After saying, two Fridays ago, that “President [Barack] Obama failed in his leadership to say what he really knows and has lived as a black man in America”; then saying, a week ago on Face the Nation, that the president “needs to step up to the plate and be responsible”; and writing, Friday, in the Washington Post, that Obama is “a sometimes unreliable and distant narrator of black life,” Georgetown University’s Michael Eric Dyson has made it abundantly clear that he’s displeased with the president’s response to the killing of Michael Brown and events in Ferguson, Mo.
Not to mention that he and others are, by contrast, clearly encouraged by Attorney General Eric Holder’s response to Ferguson, describing the attorney general to the New York Times’ Matt Apuzzo and Peter Baker as “an up-and-down race man who understands the moral consequences of the law on the lives of black people.”
And to the extent that we’re talking about Holder’s role, I completely agree with Professor Dyson. Even though I’ve been a mild critic of Holder in the past, the attorney general’s response, as the nation’s top law-enforcement officer, has been laudable under these circumstances. Both his timely op-ed in the St. Louis Post-Dispatch, outlining the steps that his Justice Department is taking to investigate Brown’s shooting, and his trip to Ferguson reflect a public servant who is trying to make a positive impact in a difficult situation.
But while we’re praising Holder—and ripping Obama—it seems to me that it’s worth mentioning the obvious: There wouldn’t be an Attorney General Holder if there weren’t a President Obama there to appoint him. And that’s the piece of all the Obama criticism that I can’t quite figure out.
I won’t rehash all the reasons that I also think Obama has served his role well, up to this point, in responding to Ferguson. You can read what I already wrote here.
My point, with regard to Holder and Obama, though, is that each of them has a part to play in this, and I don’t know why it’s been taken another way—particularly by Dyson, who, a Washington Post reader pointed out, wrote back in 2008 that “a black president can’t be a civil rights leader or primarily a crusader for racial justice.”
Occasionally, Obama does lead with a more emotional or righteous tone, as he did when he spoke about the killing of journalist James Foley by terrorists; or his valediction for Trayvon Martin; or his 2013 State of the Union address, during which he remembered slain teenager Hadiya Pendleton, saying, “She loved Fig Newtons and lip gloss; she was a majorette.”
But undoubtedly, there’s a particular way that Obama approaches his job most of the time—I’ve described it as measured or even conservative; others call it cautious or even bloodless—it’s consistent with the way he approaches all aspects of his job, from waging war to his dealings with Congress, not just in his response to tragedies like Michael Brown’s death. And I’d argue that it’s precisely that temperate approach that has enabled him to do his job effectively as president—and why he was elected president to begin with.
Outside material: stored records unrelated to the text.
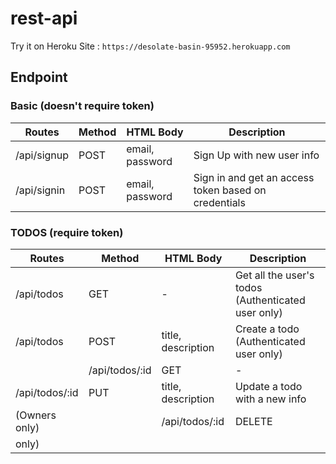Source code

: # rest-api

Try it on Heroku Site : `https://desolate-basin-95952.herokuapp.com`
## Endpoint
### Basic (doesn't require token)
| Routes      | Method | HTML Body       | Description                                          |
|-------------|--------|-----------------|------------------------------------------------------|
| /api/signup | POST   | email, password | Sign Up with new user info                           |
| /api/signin | POST   | email, password | Sign in and get an access token based on credentials |

### TODOS (require token)
| Routes         | Method         | HTML Body          | Description                                         |
|----------------|----------------|--------------------|-----------------------------------------------------|
| /api/todos     | GET            | -                  | Get all the user's todos (Authenticated user only)| |
| /api/todos     | POST           | title, description | Create a todo (Authenticated user only)             |
|                | /api/todos/:id | GET                | -|Get a single todo (Owners only)|                  |
| /api/todos/:id | PUT            | title, description | Update a todo with a new info                       |
| (Owners only)  |                | /api/todos/:id     | DELETE|-|Delete a single todo (Owners               |
| only)          |                |                    |                                                     |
If Obama wasn’t the way he was, I doubt he’d have been elected twice—by margins far exceeding his immediate predecessors. And if he hadn’t been elected, he wouldn’t have been there to appoint Holder, the guy who, as MSNBC’s Melissa Harris-Perry described, is, effectively, Obama’s “feet on the ground” in Ferguson.
On Saturday, Dyson told Harris-Perry that he urged Obama to convey the message to the people of Ferguson, to African Americans—to all Americans—that “I am behind you” and “the resources of your government are behind you.” I agree.
But I don’t know how he can do that any more effectively than getting elected, putting the resources of the Department of Justice in the hands of an experienced attorney like Holder—the first black attorney general—offering his own words and dispatching Holder to Ferguson.